* **TASK ITEM**:
Look for the line containing "we see that" in the records below. Then output it and all the lines that follow, exactly and without any others.

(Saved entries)

◇ ◇ ◇

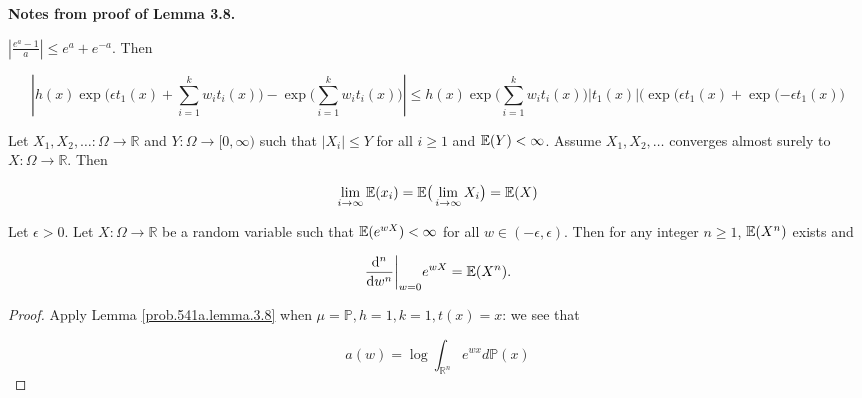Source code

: \begin{remark}\textbf{Notes from proof of Lemma 3.8.} 



 \( \left| \frac{e^a - 1}{a} \right| \leq e^a + e^{-a}\). Then

\[
\left|   h(x) \exp\bigg( \epsilon t_1(x) + \sum_{i=1}^k w_i t_i(x) \bigg) - \exp \bigg( \sum_{i=1}^k w_i t_i(x) \bigg)  \right| \leq h(x) \exp \bigg( \sum_{i=1}^k w_i t_i(x) \bigg) |t_1(x) | \bigg( \exp(\epsilon t_1(x) + \exp(- \epsilon t_1(x) \bigg) 
\]



\end{remark}

\begin{theorem}\label{prob.dom.convg.thm} Let \(X_1, X_2, \ldots: \Omega \to \mathbb{R}\) and \(Y: \Omega \to [0, \infty)\) such that \(|X_i| \leq Y\) for all \(i \geq 1\) and \(\mathbb{E}(Y) < \infty\). Assume \(X_1, X_2, \ldots\) converges almost surely to \(X: \Omega \to \mathbb{R}\). Then 

\[
\lim_{i\to \infty} \mathbb{E}(x_i) = \mathbb{E} \big( \lim_{i \to \infty} X_i \big)= \mathbb{E}(X)
\]

\end{theorem}

\begin{corollary} Let \(\epsilon > 0\). Let \(X: \Omega \to \mathbb{R}\) be a random variable such that \(\mathbb{E}(e^{wX})  < \infty\) for all \(w \in (-\epsilon, \epsilon)\). Then for any integer \(n \geq 1\), \(\mathbb{E}(X^n)\) exists and

\[
\frac{\mathrm{d} ^n}{\mathrm{d} w^n} \bigg|_{w=0} e^{wX} = \mathbb{E}(X^n).
\]

\end{corollary}

\begin{proof} Apply Lemma \ref{prob.541a.lemma.3.8} when \(\mu = \mathbb{P}, h=1, k=1, t(x)=x\): we see that

\[
a(w) = \log \int_{\mathbb{R}^n}  e^{w x} d\mathbb{P}(x)
\]

\end{proof}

◇ ◇ ◇

* **WRITTEN SOLUTION**:
\begin{proof} Apply Lemma \ref{prob.541a.lemma.3.8} when \(\mu = \mathbb{P}, h=1, k=1, t(x)=x\): we see that

\[
a(w) = \log \int_{\mathbb{R}^n}  e^{w x} d\mathbb{P}(x)
\]

\end{proof}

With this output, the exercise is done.